THE PROBLEM:
Whenever "previously" occurs in a line of the material, list that line.

STUDY MATERIAL:
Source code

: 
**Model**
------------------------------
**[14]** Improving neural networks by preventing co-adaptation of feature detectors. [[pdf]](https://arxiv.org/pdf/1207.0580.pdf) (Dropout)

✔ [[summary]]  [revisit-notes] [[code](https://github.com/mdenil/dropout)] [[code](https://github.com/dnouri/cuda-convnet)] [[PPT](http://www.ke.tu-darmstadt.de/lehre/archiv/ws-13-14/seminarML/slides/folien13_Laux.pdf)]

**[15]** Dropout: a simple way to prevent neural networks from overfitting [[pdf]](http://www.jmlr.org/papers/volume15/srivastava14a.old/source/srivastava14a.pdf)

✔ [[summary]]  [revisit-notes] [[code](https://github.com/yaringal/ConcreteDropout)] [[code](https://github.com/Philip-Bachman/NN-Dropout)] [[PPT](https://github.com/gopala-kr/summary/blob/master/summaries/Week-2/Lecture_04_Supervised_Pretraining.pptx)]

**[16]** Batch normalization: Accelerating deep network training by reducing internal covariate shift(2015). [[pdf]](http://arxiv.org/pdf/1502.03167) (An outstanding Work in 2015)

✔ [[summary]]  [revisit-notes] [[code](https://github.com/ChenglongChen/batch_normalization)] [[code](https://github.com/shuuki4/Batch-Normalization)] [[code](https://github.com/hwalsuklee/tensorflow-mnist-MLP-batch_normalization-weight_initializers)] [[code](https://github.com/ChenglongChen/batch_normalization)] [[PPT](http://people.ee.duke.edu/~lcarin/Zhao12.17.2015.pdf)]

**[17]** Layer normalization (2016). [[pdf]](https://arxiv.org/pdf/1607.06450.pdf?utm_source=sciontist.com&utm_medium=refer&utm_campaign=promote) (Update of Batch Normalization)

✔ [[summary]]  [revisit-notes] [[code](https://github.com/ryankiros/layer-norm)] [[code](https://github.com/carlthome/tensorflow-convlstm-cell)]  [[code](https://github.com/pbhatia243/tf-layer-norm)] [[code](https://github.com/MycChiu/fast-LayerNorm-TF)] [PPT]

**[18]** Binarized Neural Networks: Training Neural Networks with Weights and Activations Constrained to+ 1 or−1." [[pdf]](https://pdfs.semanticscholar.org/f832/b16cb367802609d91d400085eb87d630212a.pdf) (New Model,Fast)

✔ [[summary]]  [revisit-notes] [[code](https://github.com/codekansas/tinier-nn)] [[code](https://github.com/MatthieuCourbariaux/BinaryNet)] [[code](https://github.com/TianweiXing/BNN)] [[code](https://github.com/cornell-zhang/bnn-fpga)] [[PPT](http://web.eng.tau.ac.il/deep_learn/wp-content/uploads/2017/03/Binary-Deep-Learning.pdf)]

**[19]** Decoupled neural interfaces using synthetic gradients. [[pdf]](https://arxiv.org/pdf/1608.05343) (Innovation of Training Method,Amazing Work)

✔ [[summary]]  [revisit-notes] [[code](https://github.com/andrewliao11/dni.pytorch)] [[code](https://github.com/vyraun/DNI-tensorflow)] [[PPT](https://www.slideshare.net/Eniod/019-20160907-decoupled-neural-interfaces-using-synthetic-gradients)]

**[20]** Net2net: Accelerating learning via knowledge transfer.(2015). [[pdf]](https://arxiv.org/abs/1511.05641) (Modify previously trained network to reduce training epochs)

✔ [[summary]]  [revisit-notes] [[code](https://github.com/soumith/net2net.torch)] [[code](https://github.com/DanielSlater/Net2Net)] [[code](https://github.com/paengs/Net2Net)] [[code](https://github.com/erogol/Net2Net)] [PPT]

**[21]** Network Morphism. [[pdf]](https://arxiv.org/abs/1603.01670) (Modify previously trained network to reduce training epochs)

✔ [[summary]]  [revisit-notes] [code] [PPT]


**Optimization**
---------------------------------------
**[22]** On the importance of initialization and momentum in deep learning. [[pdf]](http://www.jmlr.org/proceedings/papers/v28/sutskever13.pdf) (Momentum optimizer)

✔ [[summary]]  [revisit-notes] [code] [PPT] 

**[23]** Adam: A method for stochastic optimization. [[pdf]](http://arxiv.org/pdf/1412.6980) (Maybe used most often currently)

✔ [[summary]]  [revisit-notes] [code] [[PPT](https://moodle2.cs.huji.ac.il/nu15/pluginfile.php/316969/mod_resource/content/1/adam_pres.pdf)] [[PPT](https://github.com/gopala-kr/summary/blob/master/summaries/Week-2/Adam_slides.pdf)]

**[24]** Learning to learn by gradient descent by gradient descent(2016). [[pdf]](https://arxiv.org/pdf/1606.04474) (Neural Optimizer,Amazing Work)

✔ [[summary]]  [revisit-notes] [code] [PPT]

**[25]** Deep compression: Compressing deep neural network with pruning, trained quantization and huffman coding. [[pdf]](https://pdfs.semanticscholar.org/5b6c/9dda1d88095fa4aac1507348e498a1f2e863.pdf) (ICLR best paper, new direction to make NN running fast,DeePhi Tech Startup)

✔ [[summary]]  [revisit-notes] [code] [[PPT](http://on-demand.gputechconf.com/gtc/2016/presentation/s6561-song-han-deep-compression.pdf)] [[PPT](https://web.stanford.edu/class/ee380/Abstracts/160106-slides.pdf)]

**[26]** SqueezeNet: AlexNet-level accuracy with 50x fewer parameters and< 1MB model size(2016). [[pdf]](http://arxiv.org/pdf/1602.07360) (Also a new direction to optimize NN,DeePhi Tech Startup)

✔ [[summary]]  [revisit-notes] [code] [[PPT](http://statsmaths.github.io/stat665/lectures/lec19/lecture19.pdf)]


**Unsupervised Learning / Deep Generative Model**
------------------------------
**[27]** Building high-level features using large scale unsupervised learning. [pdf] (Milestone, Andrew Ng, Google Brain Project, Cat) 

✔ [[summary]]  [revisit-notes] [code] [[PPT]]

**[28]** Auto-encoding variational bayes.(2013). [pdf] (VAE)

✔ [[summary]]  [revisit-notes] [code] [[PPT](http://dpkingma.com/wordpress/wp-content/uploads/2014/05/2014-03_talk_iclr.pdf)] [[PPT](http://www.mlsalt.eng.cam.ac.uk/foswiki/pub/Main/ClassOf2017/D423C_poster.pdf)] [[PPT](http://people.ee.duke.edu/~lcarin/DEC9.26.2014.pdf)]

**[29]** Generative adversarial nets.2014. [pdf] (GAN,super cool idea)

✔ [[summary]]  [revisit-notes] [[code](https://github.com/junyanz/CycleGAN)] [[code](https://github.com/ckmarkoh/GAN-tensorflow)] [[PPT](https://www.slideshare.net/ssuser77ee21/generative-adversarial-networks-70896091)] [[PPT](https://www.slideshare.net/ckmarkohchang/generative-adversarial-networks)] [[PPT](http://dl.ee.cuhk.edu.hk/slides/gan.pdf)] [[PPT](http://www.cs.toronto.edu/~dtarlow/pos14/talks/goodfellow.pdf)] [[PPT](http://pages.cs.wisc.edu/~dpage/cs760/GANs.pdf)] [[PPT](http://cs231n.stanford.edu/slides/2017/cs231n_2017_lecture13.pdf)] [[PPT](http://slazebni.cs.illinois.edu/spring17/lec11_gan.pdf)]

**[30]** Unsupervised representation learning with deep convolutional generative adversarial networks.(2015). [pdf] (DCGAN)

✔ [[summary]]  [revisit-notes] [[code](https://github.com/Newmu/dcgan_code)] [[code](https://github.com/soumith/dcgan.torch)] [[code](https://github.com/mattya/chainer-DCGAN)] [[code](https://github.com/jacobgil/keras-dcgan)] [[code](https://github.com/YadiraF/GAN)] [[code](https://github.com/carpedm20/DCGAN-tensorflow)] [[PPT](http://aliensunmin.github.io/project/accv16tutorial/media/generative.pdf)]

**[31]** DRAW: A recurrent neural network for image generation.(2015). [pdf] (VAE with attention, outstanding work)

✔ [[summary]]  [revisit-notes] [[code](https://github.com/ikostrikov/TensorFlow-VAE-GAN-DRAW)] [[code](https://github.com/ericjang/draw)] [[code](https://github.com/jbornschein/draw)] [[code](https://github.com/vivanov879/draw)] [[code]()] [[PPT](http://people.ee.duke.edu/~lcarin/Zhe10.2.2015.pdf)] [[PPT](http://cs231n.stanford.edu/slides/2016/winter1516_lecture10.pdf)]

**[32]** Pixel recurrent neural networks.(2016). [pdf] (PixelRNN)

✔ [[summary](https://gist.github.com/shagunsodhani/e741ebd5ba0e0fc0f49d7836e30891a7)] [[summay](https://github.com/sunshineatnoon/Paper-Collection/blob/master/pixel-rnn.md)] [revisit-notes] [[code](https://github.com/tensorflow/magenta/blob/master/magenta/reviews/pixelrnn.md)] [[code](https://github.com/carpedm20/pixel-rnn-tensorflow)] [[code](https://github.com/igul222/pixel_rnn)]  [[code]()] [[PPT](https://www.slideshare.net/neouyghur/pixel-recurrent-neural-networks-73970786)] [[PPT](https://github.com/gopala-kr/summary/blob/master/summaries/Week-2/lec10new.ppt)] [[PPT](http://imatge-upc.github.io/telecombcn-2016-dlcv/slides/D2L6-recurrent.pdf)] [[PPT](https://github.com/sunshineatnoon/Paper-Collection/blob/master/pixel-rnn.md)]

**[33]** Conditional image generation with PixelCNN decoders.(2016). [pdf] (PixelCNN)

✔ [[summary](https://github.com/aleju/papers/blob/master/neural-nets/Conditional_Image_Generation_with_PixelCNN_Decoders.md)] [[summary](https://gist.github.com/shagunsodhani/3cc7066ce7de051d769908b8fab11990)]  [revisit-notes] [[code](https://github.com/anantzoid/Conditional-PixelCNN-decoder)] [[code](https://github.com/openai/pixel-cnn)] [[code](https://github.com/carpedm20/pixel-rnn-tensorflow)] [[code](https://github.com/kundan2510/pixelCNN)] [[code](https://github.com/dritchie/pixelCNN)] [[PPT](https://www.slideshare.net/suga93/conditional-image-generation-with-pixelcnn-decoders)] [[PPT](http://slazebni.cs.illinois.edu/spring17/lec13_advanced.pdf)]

WORKED SOLUTION:
**[20]** Net2net: Accelerating learning via knowledge transfer.(2015). [[pdf]](https://arxiv.org/abs/1511.05641) (Modify previously trained network to reduce training epochs)
**[21]** Network Morphism. [[pdf]](https://arxiv.org/abs/1603.01670) (Modify previously trained network to reduce training epochs)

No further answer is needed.